** Opening AVAILABLE DATA block **

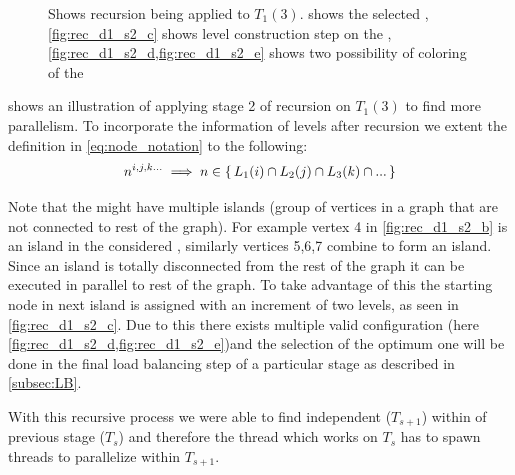 \begin{figure}[thbp]
     	\caption{Shows recursion being applied to $T_1(3)$.  shows the selected \subgraph, \cref{fig:rec_d1_s2_c} shows level construction step on the \subgraph, \cref{fig:rec_d1_s2_d,fig:rec_d1_s2_e} shows two possibility of \DONE coloring of the \subgraph}
     	
     	\label{fig:rec_d1_s2}
     \end{figure}
     
      shows an illustration of applying stage 2 of recursion on $T_1(3)$ to find more parallelism. To incorporate the information of levels after recursion we extent the definition in \cref{eq:node_notation} to the following:
	 \begin{equation}
	    n^{i,j,k...} \implies n \in \set{L_1(i) \cap L_2(j) \cap L_3(k) \cap ...} 
	 \end{equation}
     
     Note that the \subgraphs might have multiple islands (group of vertices in a graph that are not connected to rest of the graph). For example vertex 4 in \cref{fig:rec_d1_s2_b} is an island in the considered \subgraph, similarly vertices 5,6,7 combine to form an island. Since an island is totally disconnected from the rest of the graph it can be executed in parallel to rest of the graph. To take advantage of this the starting node in next island is assigned with an increment of two levels, as seen in \cref{fig:rec_d1_s2_c}. Due to this there exists multiple valid \DONE configuration (here \cref{fig:rec_d1_s2_d,fig:rec_d1_s2_e})and the selection of the optimum one will be done in the final load balancing step of a particular stage as described in \cref{subsec:LB}.    
     
     With this recursive process we were able to find independent \levelGroups ($T_{s+1}$) within \levelGroup of previous stage ($T_s$) and therefore the thread which works on $T_s$ has to spawn threads to parallelize within $T_{s+1}$.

** Closing AVAILABLE DATA block **

(TRY IT) Return every line from the entries above that includes the word "DONE".

(RESULT BELOW)
     	\caption{Shows recursion being applied to $T_1(3)$.  shows the selected \subgraph, \cref{fig:rec_d1_s2_c} shows level construction step on the \subgraph, \cref{fig:rec_d1_s2_d,fig:rec_d1_s2_e} shows two possibility of \DONE coloring of the \subgraph}
     Note that the \subgraphs might have multiple islands (group of vertices in a graph that are not connected to rest of the graph). For example vertex 4 in \cref{fig:rec_d1_s2_b} is an island in the considered \subgraph, similarly vertices 5,6,7 combine to form an island. Since an island is totally disconnected from the rest of the graph it can be executed in parallel to rest of the graph. To take advantage of this the starting node in next island is assigned with an increment of two levels, as seen in \cref{fig:rec_d1_s2_c}. Due to this there exists multiple valid \DONE configuration (here \cref{fig:rec_d1_s2_d,fig:rec_d1_s2_e})and the selection of the optimum one will be done in the final load balancing step of a particular stage as described in \cref{subsec:LB}.    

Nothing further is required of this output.